• **Your objective**
Each line starting at the one that contains "Denn es ist" and ending at the one that contains "Leider ist die" must be returned exactly, and the rest of the listing is left out.

• **Provided records**

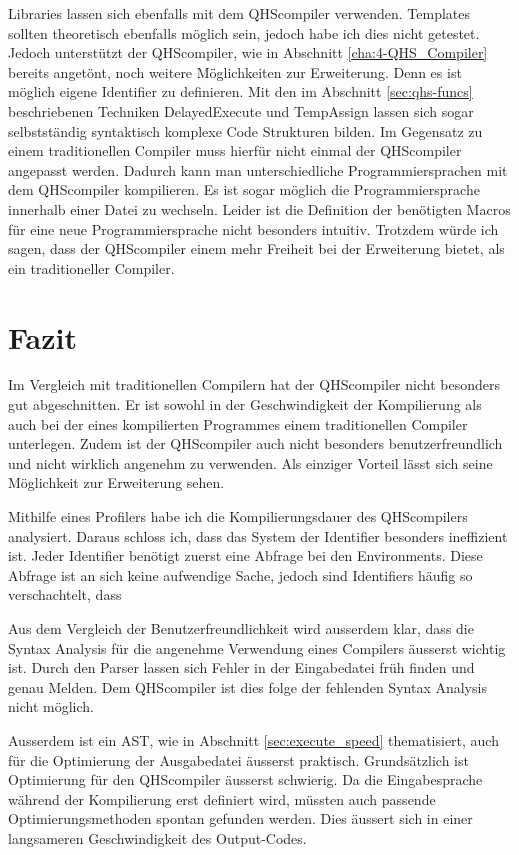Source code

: Libraries lassen sich ebenfalls mit dem QHScompiler verwenden. Templates sollten theoretisch ebenfalls möglich sein, jedoch habe ich dies nicht getestet.
Jedoch unterstützt der QHScompiler, wie in Abschnitt \ref{cha:4-QHS_Compiler} bereits angetönt, noch weitere Möglichkeiten zur Erweiterung. 
Denn es ist möglich eigene Identifier zu definieren. Mit den im Abschnitt \ref{sec:qhs-funcs} beschriebenen Techniken DelayedExecute und TempAssign
lassen sich sogar selbstständig syntaktisch komplexe Code Strukturen bilden. Im Gegensatz zu einem traditionellen Compiler muss hierfür nicht einmal der QHScompiler angepasst werden.
Dadurch kann man unterschiedliche Programmiersprachen mit dem QHScompiler kompilieren. Es ist sogar möglich die Programmiersprache innerhalb einer Datei zu wechseln.
Leider ist die Definition der benötigten Macros für eine neue Programmiersprache nicht besonders intuitiv. 
Trotzdem würde ich sagen, dass der QHScompiler einem mehr Freiheit bei der Erweiterung bietet, als ein traditioneller Compiler.

\section{Fazit}
Im Vergleich mit traditionellen Compilern hat der QHScompiler nicht besonders gut abgeschnitten.
Er ist sowohl in der Geschwindigkeit der Kompilierung als auch bei der eines kompilierten Programmes einem traditionellen Compiler unterlegen.
Zudem ist der QHScompiler auch nicht besonders benutzerfreundlich und nicht wirklich angenehm zu verwenden. Als einziger Vorteil lässt sich seine Möglichkeit zur Erweiterung sehen.

Mithilfe eines Profilers habe ich die Kompilierungsdauer des QHScompilers analysiert. Daraus schloss ich, dass das System der Identifier besonders ineffizient ist. 
Jeder Identifier benötigt zuerst eine Abfrage bei den Environments. Diese Abfrage ist an sich keine aufwendige Sache, jedoch sind Identifiers häufig so verschachtelt, dass 

Aus dem Vergleich der Benutzerfreundlichkeit wird ausserdem klar, dass die Syntax Analysis für die angenehme Verwendung eines Compilers äusserst wichtig ist.
Durch den Parser lassen sich Fehler in der Eingabedatei früh finden und genau Melden. Dem QHScompiler ist dies folge der fehlenden Syntax Analysis nicht möglich.

Ausserdem ist ein AST, wie in Abschnitt \ref{sec:execute_speed} thematisiert, auch für die Optimierung der Ausgabedatei äusserst praktisch.
Grundsätzlich ist Optimierung für den QHScompiler äusserst schwierig. Da die Eingabesprache während der Kompilierung erst definiert wird, müssten auch passende Optimierungsmethoden spontan gefunden werden.
Dies äussert sich in einer langsameren Geschwindigkeit des Output-Codes.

• **Task answer**
Denn es ist möglich eigene Identifier zu definieren. Mit den im Abschnitt \ref{sec:qhs-funcs} beschriebenen Techniken DelayedExecute und TempAssign
lassen sich sogar selbstständig syntaktisch komplexe Code Strukturen bilden. Im Gegensatz zu einem traditionellen Compiler muss hierfür nicht einmal der QHScompiler angepasst werden.
Dadurch kann man unterschiedliche Programmiersprachen mit dem QHScompiler kompilieren. Es ist sogar möglich die Programmiersprache innerhalb einer Datei zu wechseln.
Leider ist die Definition der benötigten Macros für eine neue Programmiersprache nicht besonders intuitiv. 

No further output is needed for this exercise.